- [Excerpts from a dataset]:

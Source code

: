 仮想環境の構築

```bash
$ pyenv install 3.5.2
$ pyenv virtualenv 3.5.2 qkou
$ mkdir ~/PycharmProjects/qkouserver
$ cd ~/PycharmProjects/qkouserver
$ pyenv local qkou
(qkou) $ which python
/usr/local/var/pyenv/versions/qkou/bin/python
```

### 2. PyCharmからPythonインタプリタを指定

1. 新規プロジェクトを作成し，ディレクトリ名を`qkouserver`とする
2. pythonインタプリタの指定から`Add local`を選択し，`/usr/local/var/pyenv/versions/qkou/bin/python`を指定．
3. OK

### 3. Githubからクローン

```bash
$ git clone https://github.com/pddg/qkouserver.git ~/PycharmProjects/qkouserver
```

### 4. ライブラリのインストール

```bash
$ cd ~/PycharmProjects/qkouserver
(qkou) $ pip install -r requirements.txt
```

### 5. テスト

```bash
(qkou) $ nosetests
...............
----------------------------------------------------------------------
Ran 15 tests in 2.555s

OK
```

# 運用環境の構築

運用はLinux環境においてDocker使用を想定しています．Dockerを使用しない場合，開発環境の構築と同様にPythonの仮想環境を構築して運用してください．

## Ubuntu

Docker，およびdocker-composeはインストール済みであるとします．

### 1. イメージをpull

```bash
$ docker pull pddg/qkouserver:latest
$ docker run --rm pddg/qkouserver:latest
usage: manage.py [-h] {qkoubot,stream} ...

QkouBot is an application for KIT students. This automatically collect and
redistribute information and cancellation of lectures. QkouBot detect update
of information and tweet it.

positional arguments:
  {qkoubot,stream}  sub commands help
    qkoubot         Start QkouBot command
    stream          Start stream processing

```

---

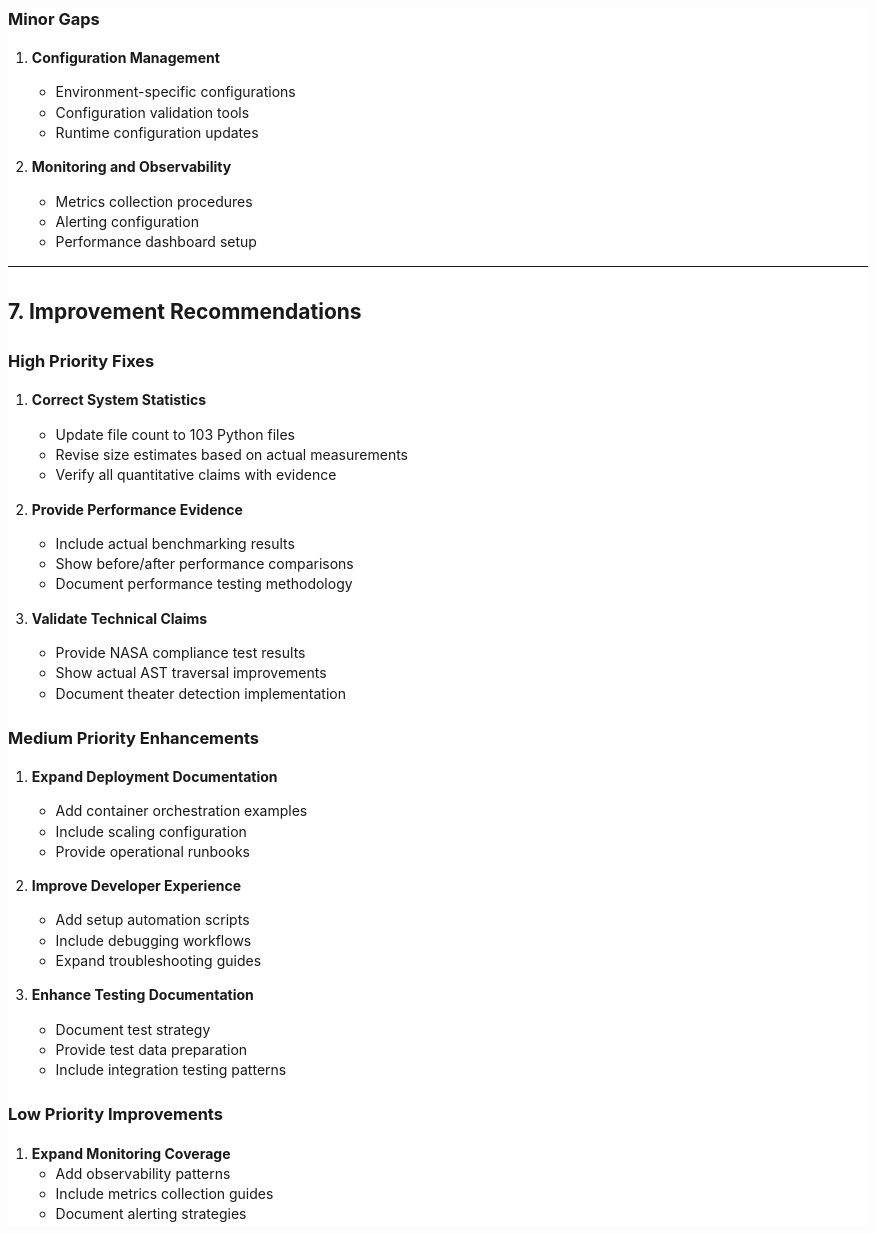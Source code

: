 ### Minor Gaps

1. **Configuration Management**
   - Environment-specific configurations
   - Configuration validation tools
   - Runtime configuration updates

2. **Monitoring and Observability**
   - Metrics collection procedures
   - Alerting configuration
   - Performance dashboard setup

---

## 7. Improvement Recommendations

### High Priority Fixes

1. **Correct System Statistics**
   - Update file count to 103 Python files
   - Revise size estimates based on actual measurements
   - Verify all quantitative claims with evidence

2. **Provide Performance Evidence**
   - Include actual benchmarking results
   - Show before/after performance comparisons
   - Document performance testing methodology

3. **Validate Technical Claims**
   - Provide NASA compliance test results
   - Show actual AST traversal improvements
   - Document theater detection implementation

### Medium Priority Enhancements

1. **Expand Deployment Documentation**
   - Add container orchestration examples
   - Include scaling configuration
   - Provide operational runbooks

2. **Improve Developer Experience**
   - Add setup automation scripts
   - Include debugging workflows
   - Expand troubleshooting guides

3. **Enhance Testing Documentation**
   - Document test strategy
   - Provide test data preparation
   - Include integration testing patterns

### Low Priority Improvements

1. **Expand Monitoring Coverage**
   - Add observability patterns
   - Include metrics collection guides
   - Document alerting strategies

- [Problem to work on]: Nothing should appear in the answer except the lines above from the line with "- Include scaling configuration" through the line with "- Document alerting strategies", both included, written out exactly.

- [Response box]:
   - Include scaling configuration
   - Provide operational runbooks

2. **Improve Developer Experience**
   - Add setup automation scripts
   - Include debugging workflows
   - Expand troubleshooting guides

3. **Enhance Testing Documentation**
   - Document test strategy
   - Provide test data preparation
   - Include integration testing patterns

### Low Priority Improvements

1. **Expand Monitoring Coverage**
   - Add observability patterns
   - Include metrics collection guides
   - Document alerting strategies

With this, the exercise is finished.